Arcing Horns - Operation

Operation

Arcing horns form a spark gap across the insulator with a lower breakdown voltage than the air path along the insulator surface, so an overvoltage will cause the air to break down and the arc to form between the arcing horns, diverting it away from the surface of the insulator. An arc between the horns is more tolerable for the equipment, providing more time for the fault to be detected and the arc to be safely cleared by remote circuit breakers. The geometry of some designs encourages the arc to migrate away from the insulator, driven by rising currents as it heats the surrounding air. As it does so, the path length increases, cooling the arc, reducing the electric field and causing the arc to extinguish itself when it can no longer span the gap. Other designs can utilise the magnetic field produced by the high current to drive the arc away from the insulator. This type of arrangement can be known as a magnetic blowout.

Design criteria and maintenance regimes may treat arcing horns as sacrificial equipment, cheaper and more easily replaced than the insulator, failure of which can result in complete destruction of the equipment it insulates. Failure of insulator strings on overhead lines could result in the parting of the line, with significant safety and cost implications.
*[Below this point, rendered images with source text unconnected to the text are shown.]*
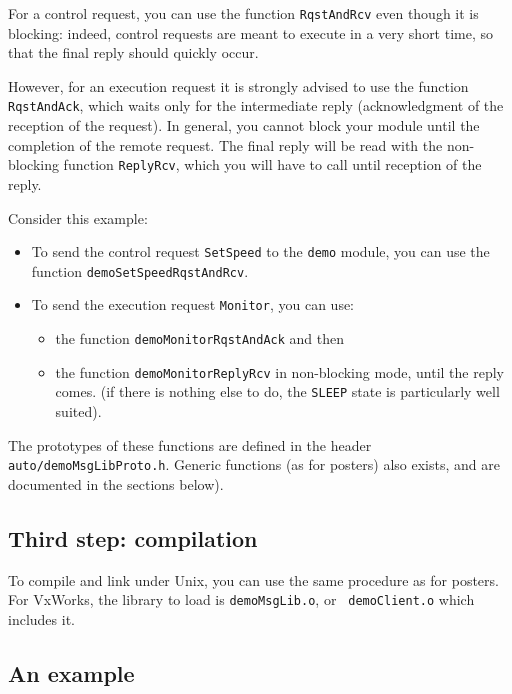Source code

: For a  control request, you  can use  the function  {\tt RqstAndRcv} even
though it is blocking: indeed, control requests are meant to execute in a
very short time, so that the final reply should quickly occur.

However, for  an  execution request it   is strongly advised   to use the
function {\tt  RqstAndAck}, which waits only  for the  intermediate reply
(acknowledgment of the reception of the request).  In general, you cannot
block your module until the completion of the  remote request.  The final
reply will be  read with the  non-blocking function {\tt ReplyRcv}, which
you will have to call until reception of the reply.

Consider this example:

\begin{itemize}
\item To send the control request {\tt SetSpeed} to  the {\tt demo}
module, you can use the function {\tt demoSetSpeedRqstAndRcv}.

\item To send the execution request {\tt Monitor}, you can use:
   \begin{itemize}
      \item the function {\tt demoMonitorRqstAndAck} and then
      \item the function {\tt demoMonitorReplyRcv} in non-blocking mode,
until the reply comes. (if there is nothing else to do, the {\tt SLEEP}
state is particularly well suited).
   \end{itemize}
\end{itemize}

The prototypes  of  these  functions  are defined   in the  header   {\tt
auto/demoMsgLibProto.h}. Generic functions  (as for posters) also exists,
and are documented in the sections below).

\subsection{Third step: compilation}

To compile  and link under  Unix, you can use the  same procedure  as for
posters. For VxWorks, the library to load  is {\tt demoMsgLib.o}, or {\tt
demoClient.o} which includes it.


\subsection{An example}

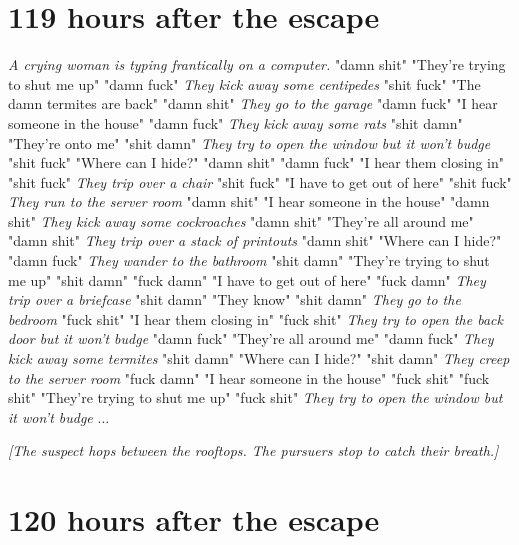 \documentclass{report}
\begin{document}
\section*{119 \small{hours after the escape}}

\textit{A crying woman is typing frantically on a computer.} "damn shit" "They're trying to shut me up" "damn fuck" \textit{They kick away some centipedes} "shit fuck" "The damn termites are back" "damn shit" \textit{They go to the garage} "damn fuck" "I hear someone in the house" "damn fuck" \textit{They kick away some rats} "shit damn" "They're onto me" "shit damn" \textit{They try to open the window but it won't budge} "shit fuck" "Where can I hide?" "damn shit" \textit{} "damn fuck" "I hear them closing in" "shit fuck" \textit{They trip over a chair} "shit fuck" "I have to get out of here" "shit fuck" \textit{They run to the server room} "damn shit" "I hear someone in the house" "damn shit" \textit{They kick away some cockroaches} "damn shit" "They're all around me" "damn shit" \textit{They trip over a stack of printouts} "damn shit" "Where can I hide?" "damn fuck" \textit{They wander to the bathroom} "shit damn" "They're trying to shut me up" "shit damn" \textit{} "fuck damn" "I have to get out of here" "fuck damn" \textit{They trip over a briefcase} "shit damn" "They know" "shit damn" \textit{They go to the bedroom} "fuck shit" "I hear them closing in" "fuck shit" \textit{They try to open the back door but it won't budge} "damn fuck" "They're all around me" "damn fuck" \textit{They kick away some termites} "shit damn" "Where can I hide?" "shit damn" \textit{They creep to the server room} "fuck damn" "I hear someone in the house" "fuck shit" \textit{} "fuck shit" "They're trying to shut me up" "fuck shit" \textit{They try to open the window but it won't budge} \textit{}...

\textit{[The suspect hops between the rooftops. The pursuers stop to catch their breath.]}


\section*{120 \small{hours after the escape}}
\end{document}
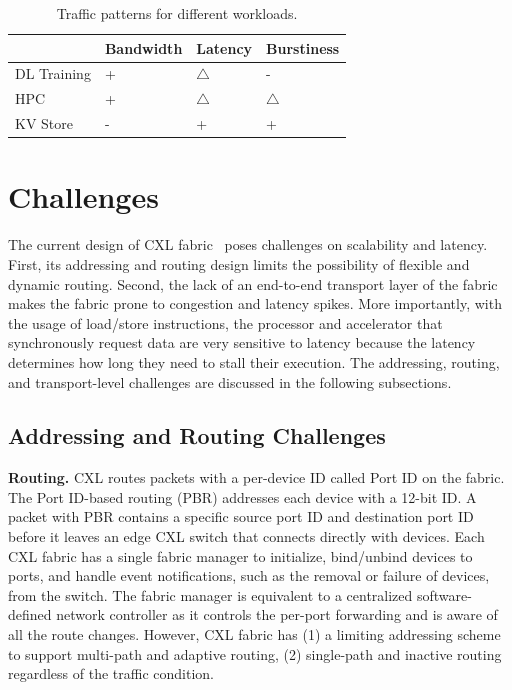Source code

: \begin{table}[ht!]
\begin{tabular}{|l|l|l|l|}
\hline
            & Bandwidth & Latency & Burstiness         \\ \hline
DL Training & +         & $\triangle$    & -           \\ \hline
HPC         & +         & $\triangle$    & $\triangle$ \\ \hline
KV Store    & -         & +              & +           \\ \hline
\end{tabular}
\caption{Traffic patterns for different workloads.}
\label{tab:cxl-workload}
\end{table}

\section{Challenges}
%
The current design of CXL fabric~\cite{cxl-3-0-spec} poses challenges on scalability and latency. 
%
First, its addressing and routing design limits the possibility of flexible and dynamic routing. 
%
Second, the lack of an end-to-end transport layer of the fabric makes the fabric prone to congestion and latency spikes. 
%
More importantly, with the usage of load/store instructions, the processor and accelerator that synchronously request data are very sensitive to latency because the latency determines how long they need to stall their execution.
%
The addressing, routing, and transport-level challenges are discussed in the following subsections.  

\subsection{Addressing and Routing Challenges}
\label{sec:motivation:routing}

\noindent \textbf{Routing.}
CXL routes packets with a per-device ID called Port ID on the fabric. 
%
The Port ID-based routing (PBR) addresses each device with a 12-bit ID. 
%
A packet with PBR contains a specific source port ID and destination port ID before it leaves an edge CXL switch that connects directly with devices.
%
Each CXL fabric has a single fabric manager to initialize, bind/unbind devices to ports, and handle event notifications, such as the removal or failure of devices, from the switch.   
%
The fabric manager is equivalent to a centralized software-defined network controller as it controls the per-port forwarding and is aware of all the route changes. 
%
However, CXL fabric has (1) a limiting addressing scheme to support multi-path and adaptive routing, %
(2) single-path and inactive routing regardless of the traffic condition.

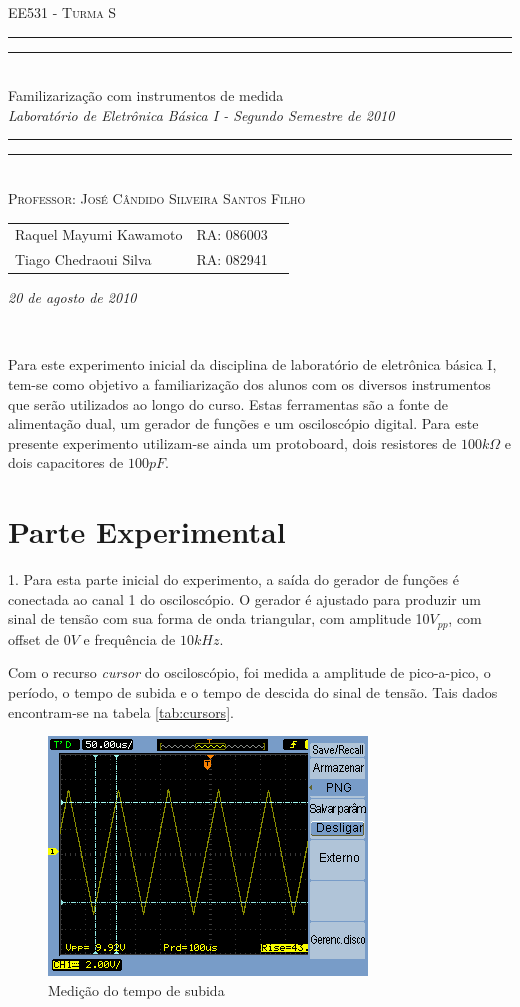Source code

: \documentclass[a4paper]{article} %
\date{Agosto 20, 2010}
\newcommand*{\titleTMB}{\begingroup \centering \settowidth{\unitlength}{\LARGE EE531} {\large\scshape EE531 - Turma S}\\[0.2\baselineskip] \rule{11.0cm}{1.6pt}\vspace*{-\baselineskip}\vspace*{2pt} \rule{11.0cm}{0.4pt}\\[\baselineskip] {\LARGE  Familizarização com instrumentos de medida}\\\vspace*{\baselineskip}  {\itshape Laboratório de Eletrônica Básica I - Segundo Semestre de 2010}\\ \rule{11.0cm}{0.4pt}\vspace*{-\baselineskip}\vspace{3.2pt} \rule{11.0cm}{1.6pt}\\[\baselineskip] {\large\scshape Professor: José Cândido Silveira Santos Filho}\par \vfill {\normalsize   \scshape 
    \begin{center} 
      \begin{tabular}{  l  l  p{5cm} } 
        Raquel Mayumi Kawamoto & RA: 086003\\
        Tiago Chedraoui Silva  & RA: 082941\\
      \end{tabular} \end{center}
    \itshape 20 de agosto de 2010    }\\[\baselineskip] \vspace{3.2pt} \endgroup}
\begin{document}
\titleTMB 
\newpage



Para este experimento inicial da disciplina de laboratório de eletrônica básica I, tem-se como objetivo a familiarização dos alunos com os diversos instrumentos que serão utilizados ao longo do curso. Estas ferramentas são a fonte de alimentação dual, um gerador de funções e um osciloscópio digital. Para este presente experimento utilizam-se ainda um protoboard, dois resistores de 
$100k\Omega$ e dois capacitores de $100pF$. 
	

\section*{Parte Experimental}
1. Para esta parte inicial do experimento, a saída do gerador de funções é conectada ao canal 1 do osciloscópio. O gerador é ajustado para produzir um sinal de tensão com sua forma de onda triangular, com amplitude 10$V_{pp}$, com offset de $0V$ e frequência de $10kHz$. 
 
Com o recurso \textit{cursor} do osciloscópio, foi medida a amplitude de pico-a-pico, o período, o tempo de subida e o tempo de descida do sinal de tensão. Tais dados encontram-se na tabela \ref{tab:cursors}. 



\begin{figure}[h]
\begin{centering}
\includegraphics[scale=0.8]{Imagens/4122}\caption{Medição do tempo de subida \label{fig:Fig-4122}}
\par\end{centering}
\end{figure}
\end{document}
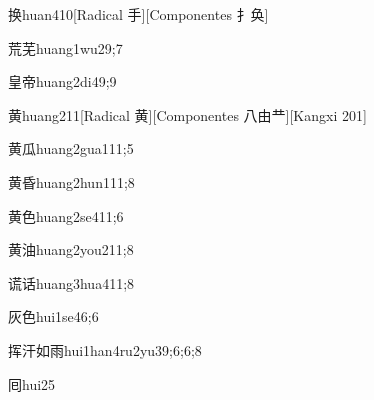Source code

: \begin{verbete}{换}{huan4}{10}[Radical 手][Componentes 扌奂]
\end{verbete}

\begin{verbete}{荒芜}{huang1wu2}{9;7}
\end{verbete}

\begin{verbete}{皇帝}{huang2di4}{9;9}
\end{verbete}

\begin{verbete}{黄}{huang2}{11}[Radical ⻩][Componentes 八由龷][Kangxi 201]
\end{verbete}

\begin{verbete}{黄瓜}{huang2gua1}{11;5}
\end{verbete}

\begin{verbete}{黄昏}{huang2hun1}{11;8}
\end{verbete}

\begin{verbete}{黄色}{huang2se4}{11;6}
\end{verbete}

\begin{verbete}{黄油}{huang2you2}{11;8}
\end{verbete}

\begin{verbete}{谎话}{huang3hua4}{11;8}
\end{verbete}

\begin{verbete}{灰色}{hui1se4}{6;6}
\end{verbete}

\begin{verbete}{挥汗如雨}{hui1han4ru2yu3}{9;6;6;8}
\end{verbete}

\begin{verbete}{囘}{hui2}{5}
\end{verbete}

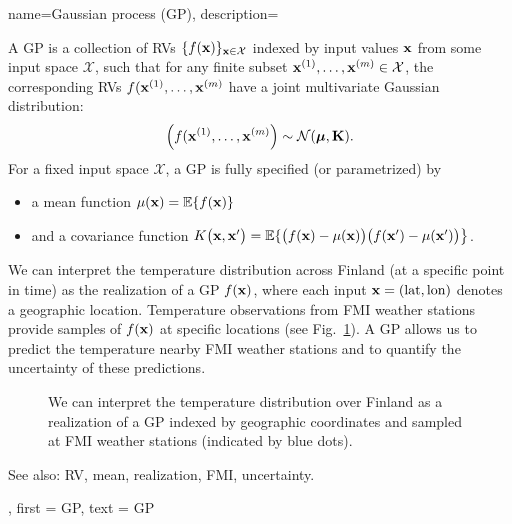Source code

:{name={Gaussian process (GP)},
  description={A GP is a collection of RVs 
  	$\{f({\bf x})\}_{{\bf x} \in \mathcal{X}}$ indexed by input values ${\bf x}$ 
  	from some input space $\mathcal{X}$, such that for any finite subset 
  	${\bf x}^{(1)}, \ldots, {\bf x}^{(m)} \in \mathcal{X}$, 
  	the corresponding RVs $f({\bf x}^{(1)}, \ldots, {\bf x}^{(m)}$ have a joint 
  	multivariate Gaussian distribution:
  	\[
  	\left( f({\bf x}^{(1)}, \ldots, {\bf x}^{(m)} \right) \sim \mathcal{N}(\boldsymbol{\mu}, \mathbf{K}).
  	\]
  	For a fixed input space $\mathcal{X}$, a GP is fully specified (or parametrized) by 
  	\begin{itemize}
  		\item a mean function $\mu({\bf x}) = \mathbb{E} \{ f({\bf x})\}$
  		\item and a covariance function $K\big({\bf x},{\bf x}'\big)= \mathbb{E} \{ \big(f({\bf x})-\mu({\bf x})\big) \big(f({\bf x}')-\mu({\bf x}')\big) \big\}$.
  	\end{itemize}
  	 We can interpret the temperature distribution across Finland (at a specific 
  	point in time) as the realization of a GP $f({\bf x})$, where each input ${\bf x} = (\text{lat}, \text{lon})$ 
  	denotes a geographic location. Temperature observations from FMI weather stations provide 
  	samples of $f({\bf x})$ at specific locations (see Fig.\ \ref{fig_gp_FMI}). A GP allows us to 
  	predict the temperature nearby FMI weather stations and to quantify the uncertainty 
  	of these predictions. 
  	\begin{figure}[H]
  	\begin{center}
\vspace*{-15mm}
\end{center}
\caption{We can interpret the temperature distribution over Finland as a realization 
	of a GP indexed by geographic coordinates and sampled at FMI weather stations (indicated by 
	blue dots). \label{fig_gp_FMI}}
\end{figure}
See also: RV, mean, realization, FMI, uncertainty.}, 
first = {GP}, 
text = {GP}
}

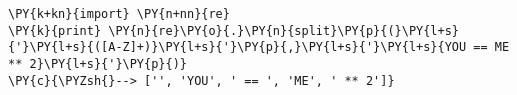 \begin{Verbatim}[commandchars=\\\{\}]
\PY{k+kn}{import} \PY{n+nn}{re}
\PY{k}{print} \PY{n}{re}\PY{o}{.}\PY{n}{split}\PY{p}{(}\PY{l+s}{'}\PY{l+s}{([A-Z]+)}\PY{l+s}{'}\PY{p}{,}\PY{l+s}{'}\PY{l+s}{YOU == ME ** 2}\PY{l+s}{'}\PY{p}{)}
\PY{c}{\PYZsh{}--> ['', 'YOU', ' == ', 'ME', ' ** 2']}
\end{Verbatim}

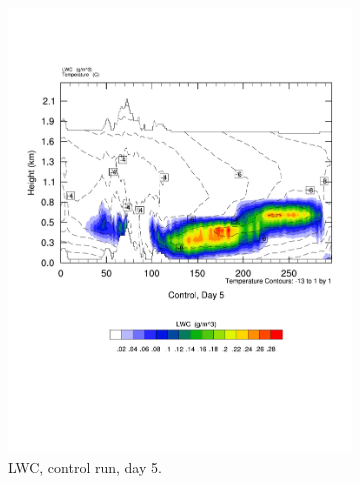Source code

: \begin{figure}[h]
    \begin{subfigure}{0.48\textwidth}
        \centering
        \includegraphics[width=\textwidth]{results/crossSec_LWC_Control_Day5.pdf}
        \caption{LWC, control run, day 5.}
        \label{subfig:cross_LWC_Day5}
    \end{subfigure}
    \begin{subfigure}{0.48\textwidth}
        \centering

\end{subfigure}
\end{figure}

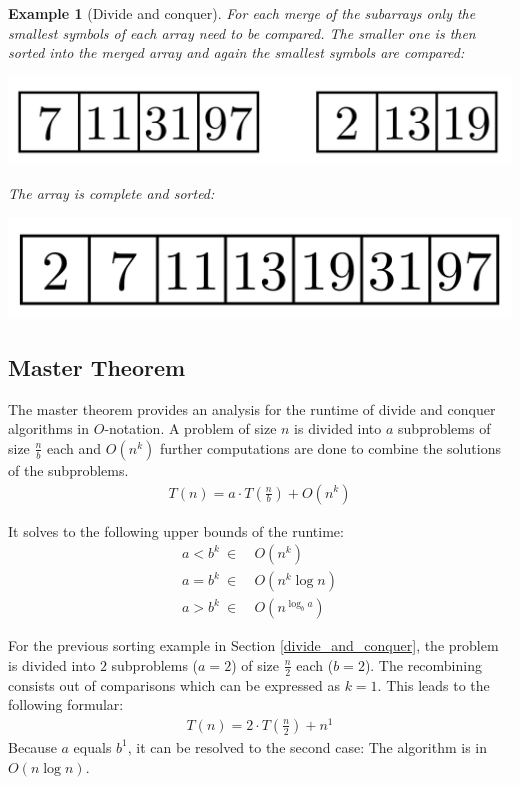 \documentclass[a4paper, 11pt]{article}
\newtheorem*{example*}{Example}
\begin{document}
\begin{example*}[Divide and conquer]
\newpage
For each merge of the subarrays only the smallest symbols of each array need to be compared. The smaller one is then sorted into the merged array and again the smallest symbols are compared:
\begin{center}
\includegraphics[scale=0.125]{images/merge6.png}
\end{center}

The array is complete and sorted:
\begin{center}
\includegraphics[scale=0.125]{images/merge7.png}
\end{center}


\end{example*}


\subsection{Master Theorem}
\label{Master_Theorem}

The master theorem provides an analysis for the runtime of divide and conquer algorithms in $O$-notation. A problem of size $n$ is divided into $a$ subproblems of size $\frac{n}{b}$ each and $O(n^k)$ further computations are done to combine the solutions of the subproblems. \cite{MT}
\begin{align*}
	T(n)=a \cdot T(\frac{n}{b}) + O(n^k)
\end{align*} 

It solves to the following upper bounds of the runtime:
\begin{align}
	a < b^k \ \in & \  O(n^k) \\
	a = b^k \ \in & \  O(n^k \log n) \\
	a > b^k \ \in & \  O(n^{\log_b a})
\end{align} 

For the previous sorting example in Section \ref{divide_and_conquer}, the problem is divided into $2$ subproblems ($a=2$) of size $\frac{n}{2}$ each ($b=2$). The recombining consists out of comparisons which can be expressed as $k=1$. This leads to the following formular:
\begin{align*}
	T(n)=2 \cdot T(\frac{n}{2}) + n^1
\end{align*} 
Because $a$ equals $b^1$, it can be resolved to the second case: The algorithm is in $O(n \log n)$.
\end{document}
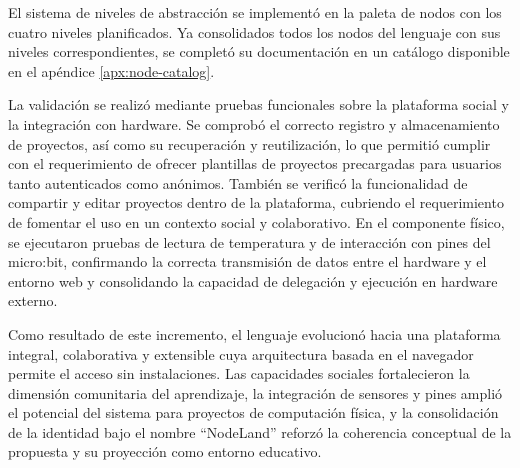 El sistema de niveles de abstracción se implementó en la paleta de nodos con los cuatro niveles planificados. Ya consolidados todos los nodos del lenguaje con sus niveles correspondientes, se completó su documentación en un catálogo disponible en el apéndice \ref{apx:node-catalog}.

La validación se realizó mediante pruebas funcionales sobre la plataforma social y la integración con hardware. Se comprobó el correcto registro y almacenamiento de proyectos, así como su recuperación y reutilización, lo que permitió cumplir con el requerimiento de ofrecer plantillas de proyectos precargadas para usuarios tanto autenticados como anónimos. También se verificó la funcionalidad de compartir y editar proyectos dentro de la plataforma, cubriendo el requerimiento de fomentar el uso en un contexto social y colaborativo. En el componente físico, se ejecutaron pruebas de lectura de temperatura y de interacción con pines del micro:bit, confirmando la correcta transmisión de datos entre el hardware y el entorno web y consolidando la capacidad de delegación y ejecución en hardware externo.

Como resultado de este incremento, el lenguaje evolucionó hacia una plataforma integral, colaborativa y extensible cuya arquitectura basada en el navegador permite el acceso sin instalaciones. Las capacidades sociales fortalecieron la dimensión comunitaria del aprendizaje, la integración de sensores y pines amplió el potencial del sistema para proyectos de computación física, y la consolidación de la identidad bajo el nombre ``NodeLand'' reforzó la coherencia conceptual de la propuesta y su proyección como entorno educativo.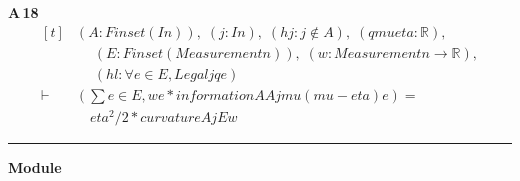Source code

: \noindent\textbf{A\,18}\quad{}
{\footnotesize\[ \begin{aligned}[t]
&(\mathit{A} : \mathit{Finset} (\mathit{I} \mathit{n})),\; (\mathit{j} : \mathit{I} \mathit{n}),\; (\mathit{hj} : \mathit{j} \notin \mathit{A}),\; (\mathit{q} \mathit{mu} \mathit{eta} : \mathbb{R} ),\\
&\quad \; (\mathit{E} : \mathit{Finset} (\mathit{Measurement} \mathit{n})),\; (\mathit{w} : \mathit{Measurement} \mathit{n} \to \mathbb{R} ),\\
&\quad \; (\mathit{hl} : \forall \mathit{e} \in \mathit{E}, \mathit{Legal} \mathit{j} \mathit{q} \mathit{e})\\
\vdash\;&(\textstyle\sum \mathit{e} \in \mathit{E}, \mathit{w} \mathit{e} * \mathit{information} \mathit{A} \mathit{A} \mathit{j} \mathit{mu} (\mathit{mu}-\mathit{eta}) \mathit{e}) =\\
&\quad \mathit{eta}^{2}/2 * \mathit{curvature} \mathit{A} \mathit{j} \mathit{E} \mathit{w}
\end{aligned} \]}

\vspace{4pt}\noindent\rule{\columnwidth}{0.4pt}\par\vspace{2pt}
\noindent\textbf{Module }\par\vspace{3pt}

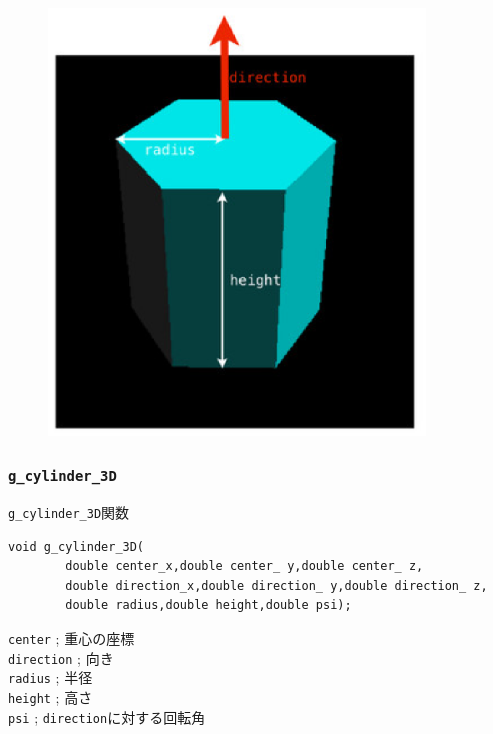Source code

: \documentclass[a4paper,12pt]{jsarticle}%
\begin{document}
\begin{figure}[htb]
	\includegraphics[width=100mm]{./Figures/eps/Canvas_g_prism.eps}
\end{figure}



\clearpage
\subsubsection{\texttt{g\_cylinder\_3D}}

\begin{itembox}[l]{\texttt{g\_cylinder\_3D}関数}
\begin{verbatim}
void g_cylinder_3D(
        double center_x,double center_ y,double center_ z,
        double direction_x,double direction_ y,double direction_ z,
        double radius,double height,double psi);
\end{verbatim}
\verb|center| ; 重心の座標\\
\verb|direction| ; 向き\\
\verb|radius| ; 半径\\
\verb|height| ; 高さ\\
\verb|psi| ; \verb|direction|に対する回転角\\
\end{itembox}
\end{document}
Arcing horns thus play a role in the process of correlating system protection with protective device characteristics, known as insulation coordination. The horns should provide, amongst other characteristics, near-infinite impedance during normal operating conditions to minimise conductive current losses, low impedance during the flashover, and physical resilience to the high temperature of the arc.

As operating voltages increase, greater consideration must be given to such design principles. At medium voltages, one of the two horns may be omitted as the horn-to-horn gap can otherwise be small enough to be bridged by an alighting bird. Alternatively, duplex gaps consisting of two sections on opposite sides of the insulator can be fitted. Low voltage distribution systems, in which the risk of arcing is much lower, may not use arcing horns at all.

The presence of the arcing horns necessarily disturbs the normal electric field distribution across the insulator due to their small but significant capacitance. More importantly, a flashover across arcing horns produces an earth fault resulting in a circuit outage until the fault is cleared by circuit breaker operation. For this reason, non-linear resistors known as varistors can replace arcing horns at critical locations.